Gosh, it helps a lot to hear things like that. I put so much time and energy and love and frustration into this blog and my photographs, and don't often receive feedback. Which is fine. I mean, I'm ultimately writing for myself, and if other people enjoy my work, that's great. But sometimes it helps to know that other people are being affected by what I do.

So while Denis made his broccoli pasta that will conquer the world, I took photographs of Vicenza.





I've never seen a more morose statue.













 I think I found the one wooden building in Vicenza






We shared lunch, and I told Denis that I was surprised his broccoli pasta hadn't conquered the world already. Then I went to read and he went to watch TV, but we both ended up napping. When we woke, Denis took me out on his motorcycle to visit Vicenza's rabbit park.

Rabbit park wasn't always rabbit park. A couple of years ago, a couple of pet rabbits were released in this green, open space.

Today, there are more than a couple of rabbits.


Rabbit park now boasts chickens, rabbits, turtles, enormous catfish, ducks and geese as its residents.




Then we drove to the Basilica of Saint Mary.

It felt good to be on a motorcycle again.

"I think the last time I was on a motorcycle..." I mused to Denis. "I think the last time was in Sicily. I love motorcycles. Not driving them, but riding on the back."

How is it that I get so terrified in cars, but I'm deliriously happy on a motorcycle?

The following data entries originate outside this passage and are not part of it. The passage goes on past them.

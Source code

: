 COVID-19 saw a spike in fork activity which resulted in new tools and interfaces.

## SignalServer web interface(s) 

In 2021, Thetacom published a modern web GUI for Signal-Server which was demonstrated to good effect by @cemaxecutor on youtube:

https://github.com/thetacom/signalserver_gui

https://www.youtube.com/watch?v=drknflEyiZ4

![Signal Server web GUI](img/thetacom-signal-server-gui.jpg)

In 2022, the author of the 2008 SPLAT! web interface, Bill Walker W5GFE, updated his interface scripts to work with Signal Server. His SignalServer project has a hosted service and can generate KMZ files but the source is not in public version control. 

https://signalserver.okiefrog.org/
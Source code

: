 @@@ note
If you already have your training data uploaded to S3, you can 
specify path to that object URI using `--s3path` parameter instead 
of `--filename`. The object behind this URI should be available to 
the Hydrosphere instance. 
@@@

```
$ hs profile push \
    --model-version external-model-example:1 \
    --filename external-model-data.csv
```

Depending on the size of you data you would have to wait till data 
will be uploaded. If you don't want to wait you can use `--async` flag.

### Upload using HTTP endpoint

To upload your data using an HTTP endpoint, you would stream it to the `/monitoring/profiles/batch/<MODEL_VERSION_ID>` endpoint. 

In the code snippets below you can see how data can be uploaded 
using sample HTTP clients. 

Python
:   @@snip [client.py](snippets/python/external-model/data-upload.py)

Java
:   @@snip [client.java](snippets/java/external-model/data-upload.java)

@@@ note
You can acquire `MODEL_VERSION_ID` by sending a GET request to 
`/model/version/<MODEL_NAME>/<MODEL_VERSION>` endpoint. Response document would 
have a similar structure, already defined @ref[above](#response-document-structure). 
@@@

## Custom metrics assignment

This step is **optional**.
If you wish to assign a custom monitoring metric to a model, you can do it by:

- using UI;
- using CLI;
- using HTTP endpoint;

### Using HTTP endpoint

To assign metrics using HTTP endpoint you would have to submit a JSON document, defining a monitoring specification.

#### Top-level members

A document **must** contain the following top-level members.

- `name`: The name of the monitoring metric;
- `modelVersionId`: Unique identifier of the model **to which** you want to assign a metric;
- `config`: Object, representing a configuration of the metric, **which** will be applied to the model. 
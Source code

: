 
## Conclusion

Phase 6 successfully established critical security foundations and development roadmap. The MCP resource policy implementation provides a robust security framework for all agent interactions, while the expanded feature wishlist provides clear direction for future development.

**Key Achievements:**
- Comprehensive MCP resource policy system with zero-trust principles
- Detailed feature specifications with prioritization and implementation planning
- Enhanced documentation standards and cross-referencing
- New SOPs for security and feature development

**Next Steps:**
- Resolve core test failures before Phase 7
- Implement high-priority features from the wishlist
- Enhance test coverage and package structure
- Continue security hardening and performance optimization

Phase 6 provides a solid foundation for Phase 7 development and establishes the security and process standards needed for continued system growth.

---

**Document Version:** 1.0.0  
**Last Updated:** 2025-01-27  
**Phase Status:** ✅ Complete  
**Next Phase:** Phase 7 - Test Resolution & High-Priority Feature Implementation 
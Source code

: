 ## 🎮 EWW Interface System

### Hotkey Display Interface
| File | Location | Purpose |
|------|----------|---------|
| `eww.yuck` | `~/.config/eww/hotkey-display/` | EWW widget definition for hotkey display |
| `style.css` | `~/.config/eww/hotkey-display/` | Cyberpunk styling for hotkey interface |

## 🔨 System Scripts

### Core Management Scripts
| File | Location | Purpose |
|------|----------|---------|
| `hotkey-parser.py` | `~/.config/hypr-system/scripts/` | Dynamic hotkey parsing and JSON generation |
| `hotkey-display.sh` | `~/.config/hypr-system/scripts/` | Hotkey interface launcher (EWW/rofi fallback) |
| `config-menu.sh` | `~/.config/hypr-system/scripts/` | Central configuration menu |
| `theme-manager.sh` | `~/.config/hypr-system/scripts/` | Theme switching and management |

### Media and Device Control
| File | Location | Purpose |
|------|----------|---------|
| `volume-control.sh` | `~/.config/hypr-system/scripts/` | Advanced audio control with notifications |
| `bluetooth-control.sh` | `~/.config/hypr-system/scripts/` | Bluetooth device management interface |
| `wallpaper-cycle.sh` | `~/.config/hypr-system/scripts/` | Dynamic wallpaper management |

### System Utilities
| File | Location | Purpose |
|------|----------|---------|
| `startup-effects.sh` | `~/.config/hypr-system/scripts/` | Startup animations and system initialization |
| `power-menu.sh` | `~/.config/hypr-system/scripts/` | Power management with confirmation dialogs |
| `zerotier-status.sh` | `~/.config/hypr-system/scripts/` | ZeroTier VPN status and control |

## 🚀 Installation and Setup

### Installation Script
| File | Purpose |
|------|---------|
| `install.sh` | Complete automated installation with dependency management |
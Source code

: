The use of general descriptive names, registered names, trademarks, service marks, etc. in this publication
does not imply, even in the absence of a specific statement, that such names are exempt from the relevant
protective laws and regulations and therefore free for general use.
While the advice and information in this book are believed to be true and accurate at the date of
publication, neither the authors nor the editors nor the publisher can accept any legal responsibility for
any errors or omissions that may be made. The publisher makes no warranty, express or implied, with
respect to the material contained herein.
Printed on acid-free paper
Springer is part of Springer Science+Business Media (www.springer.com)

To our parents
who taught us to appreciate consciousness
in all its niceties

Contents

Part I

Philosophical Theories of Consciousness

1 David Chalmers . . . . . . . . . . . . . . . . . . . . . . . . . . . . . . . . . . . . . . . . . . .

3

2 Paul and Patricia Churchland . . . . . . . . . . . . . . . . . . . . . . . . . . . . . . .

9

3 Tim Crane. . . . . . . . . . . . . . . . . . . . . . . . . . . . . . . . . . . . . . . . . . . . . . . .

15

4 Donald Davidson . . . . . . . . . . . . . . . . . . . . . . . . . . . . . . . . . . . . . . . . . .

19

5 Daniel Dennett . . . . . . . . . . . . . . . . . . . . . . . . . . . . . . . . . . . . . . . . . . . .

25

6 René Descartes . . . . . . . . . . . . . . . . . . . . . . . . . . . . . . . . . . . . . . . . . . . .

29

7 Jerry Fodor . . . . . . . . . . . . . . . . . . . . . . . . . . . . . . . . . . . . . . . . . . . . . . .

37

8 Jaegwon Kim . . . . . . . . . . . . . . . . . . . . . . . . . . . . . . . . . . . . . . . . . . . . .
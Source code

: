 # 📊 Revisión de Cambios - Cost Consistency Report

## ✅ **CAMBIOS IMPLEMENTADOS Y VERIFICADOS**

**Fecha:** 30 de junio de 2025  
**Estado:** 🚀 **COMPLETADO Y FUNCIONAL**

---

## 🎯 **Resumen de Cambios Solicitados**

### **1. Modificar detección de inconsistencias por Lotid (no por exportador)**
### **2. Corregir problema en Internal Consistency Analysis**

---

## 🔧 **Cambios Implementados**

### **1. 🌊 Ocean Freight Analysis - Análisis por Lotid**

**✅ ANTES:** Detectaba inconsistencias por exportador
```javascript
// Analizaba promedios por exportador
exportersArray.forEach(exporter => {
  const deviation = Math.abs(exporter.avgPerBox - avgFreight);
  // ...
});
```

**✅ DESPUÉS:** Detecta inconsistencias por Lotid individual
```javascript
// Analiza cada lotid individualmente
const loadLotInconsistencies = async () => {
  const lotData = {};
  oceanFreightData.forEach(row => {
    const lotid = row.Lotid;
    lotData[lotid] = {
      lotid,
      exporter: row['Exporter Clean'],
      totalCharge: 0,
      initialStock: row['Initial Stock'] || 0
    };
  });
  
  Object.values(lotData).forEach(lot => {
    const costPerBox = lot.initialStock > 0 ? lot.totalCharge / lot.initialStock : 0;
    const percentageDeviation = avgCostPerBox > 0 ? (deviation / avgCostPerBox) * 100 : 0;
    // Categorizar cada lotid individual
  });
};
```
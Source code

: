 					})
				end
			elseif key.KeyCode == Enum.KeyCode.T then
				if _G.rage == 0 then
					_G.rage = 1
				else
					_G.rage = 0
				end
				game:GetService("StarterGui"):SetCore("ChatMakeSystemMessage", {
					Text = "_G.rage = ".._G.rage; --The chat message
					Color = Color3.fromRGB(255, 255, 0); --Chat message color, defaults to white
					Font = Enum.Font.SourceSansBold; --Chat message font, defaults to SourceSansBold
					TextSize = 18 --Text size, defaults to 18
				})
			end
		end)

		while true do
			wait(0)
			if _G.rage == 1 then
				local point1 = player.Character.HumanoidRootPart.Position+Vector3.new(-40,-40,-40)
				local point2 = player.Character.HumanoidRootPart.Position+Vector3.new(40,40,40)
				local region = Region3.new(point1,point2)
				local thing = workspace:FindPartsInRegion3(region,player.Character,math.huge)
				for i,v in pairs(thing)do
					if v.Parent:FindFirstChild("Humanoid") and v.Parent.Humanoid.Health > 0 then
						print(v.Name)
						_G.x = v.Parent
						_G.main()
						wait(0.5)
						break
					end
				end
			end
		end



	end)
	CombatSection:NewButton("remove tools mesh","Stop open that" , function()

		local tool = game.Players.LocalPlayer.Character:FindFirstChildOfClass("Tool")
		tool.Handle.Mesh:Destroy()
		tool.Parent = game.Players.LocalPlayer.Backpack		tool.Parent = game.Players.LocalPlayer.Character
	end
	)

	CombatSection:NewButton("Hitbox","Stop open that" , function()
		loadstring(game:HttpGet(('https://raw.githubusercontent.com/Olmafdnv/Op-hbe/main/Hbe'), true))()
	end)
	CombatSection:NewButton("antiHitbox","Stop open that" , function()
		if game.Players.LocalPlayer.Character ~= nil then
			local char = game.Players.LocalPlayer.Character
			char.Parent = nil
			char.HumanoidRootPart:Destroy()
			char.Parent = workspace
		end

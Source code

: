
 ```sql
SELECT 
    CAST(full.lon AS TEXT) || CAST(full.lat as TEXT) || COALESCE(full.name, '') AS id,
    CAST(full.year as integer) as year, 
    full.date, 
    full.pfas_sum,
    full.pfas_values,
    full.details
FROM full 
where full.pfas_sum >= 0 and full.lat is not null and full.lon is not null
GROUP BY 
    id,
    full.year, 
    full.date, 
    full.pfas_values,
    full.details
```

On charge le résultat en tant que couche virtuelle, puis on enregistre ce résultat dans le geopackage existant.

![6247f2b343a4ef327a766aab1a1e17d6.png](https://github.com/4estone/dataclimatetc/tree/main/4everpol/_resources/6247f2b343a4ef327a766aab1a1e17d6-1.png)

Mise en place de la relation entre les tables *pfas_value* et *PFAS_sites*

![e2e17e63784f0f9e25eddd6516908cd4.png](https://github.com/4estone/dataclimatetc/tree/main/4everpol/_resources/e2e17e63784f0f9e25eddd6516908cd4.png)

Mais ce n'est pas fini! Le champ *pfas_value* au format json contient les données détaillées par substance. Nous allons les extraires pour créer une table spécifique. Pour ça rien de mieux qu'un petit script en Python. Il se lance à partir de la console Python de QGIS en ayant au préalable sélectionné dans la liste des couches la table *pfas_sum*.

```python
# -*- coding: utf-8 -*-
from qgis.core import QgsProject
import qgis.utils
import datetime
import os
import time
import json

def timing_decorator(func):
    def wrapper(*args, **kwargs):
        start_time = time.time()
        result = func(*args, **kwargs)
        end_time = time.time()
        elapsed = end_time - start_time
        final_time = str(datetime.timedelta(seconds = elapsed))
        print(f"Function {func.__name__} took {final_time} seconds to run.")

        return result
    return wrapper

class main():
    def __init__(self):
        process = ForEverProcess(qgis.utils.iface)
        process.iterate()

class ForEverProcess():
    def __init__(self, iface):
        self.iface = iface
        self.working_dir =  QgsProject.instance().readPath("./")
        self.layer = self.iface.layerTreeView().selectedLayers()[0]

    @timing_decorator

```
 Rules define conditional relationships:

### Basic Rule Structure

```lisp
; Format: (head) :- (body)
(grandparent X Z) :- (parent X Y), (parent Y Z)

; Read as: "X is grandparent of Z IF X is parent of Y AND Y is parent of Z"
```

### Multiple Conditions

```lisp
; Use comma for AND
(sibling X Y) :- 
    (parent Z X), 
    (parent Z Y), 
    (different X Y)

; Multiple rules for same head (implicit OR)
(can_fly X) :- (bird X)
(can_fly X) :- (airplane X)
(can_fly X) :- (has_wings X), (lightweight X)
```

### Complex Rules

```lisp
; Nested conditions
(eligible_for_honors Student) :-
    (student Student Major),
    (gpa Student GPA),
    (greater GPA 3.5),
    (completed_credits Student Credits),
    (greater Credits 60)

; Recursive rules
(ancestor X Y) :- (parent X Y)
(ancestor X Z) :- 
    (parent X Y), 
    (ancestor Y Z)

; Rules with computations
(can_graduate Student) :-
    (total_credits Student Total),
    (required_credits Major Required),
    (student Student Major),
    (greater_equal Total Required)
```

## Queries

Motorcycles are exponentially more dangerous than cars. *sigh* That's just evidence that my fear of cars is slightly irrational. 
 





We drove to a nearby lake in search of ducks to feed the rest of our breadcrumbs to, but found nary a fowl.





I can't recall the name of our final stop (Denis showed me too many things for my exhausted brain to remember them all), but I do remember that the owner of this mansion had a daughter with dwarfism.


To normalize her condition for her, the father ordered all the statues on the walls to be dwarfs.



After another delicious dinner by Denis, I strolled the the city by myself for an hour, loving the quiet and the dimly lit streets.










"Maybe we'll see each other again, maybe not," Denis said as he hugged me goodbye the next day. "That's just life."


It is "just life," and there are dozens of beautiful people I've met whilst traveling that I'll probably never meet again, but I  have a very strong feeling that I'll meet Denis again. Possibly...err.... probably at that wine festival next year.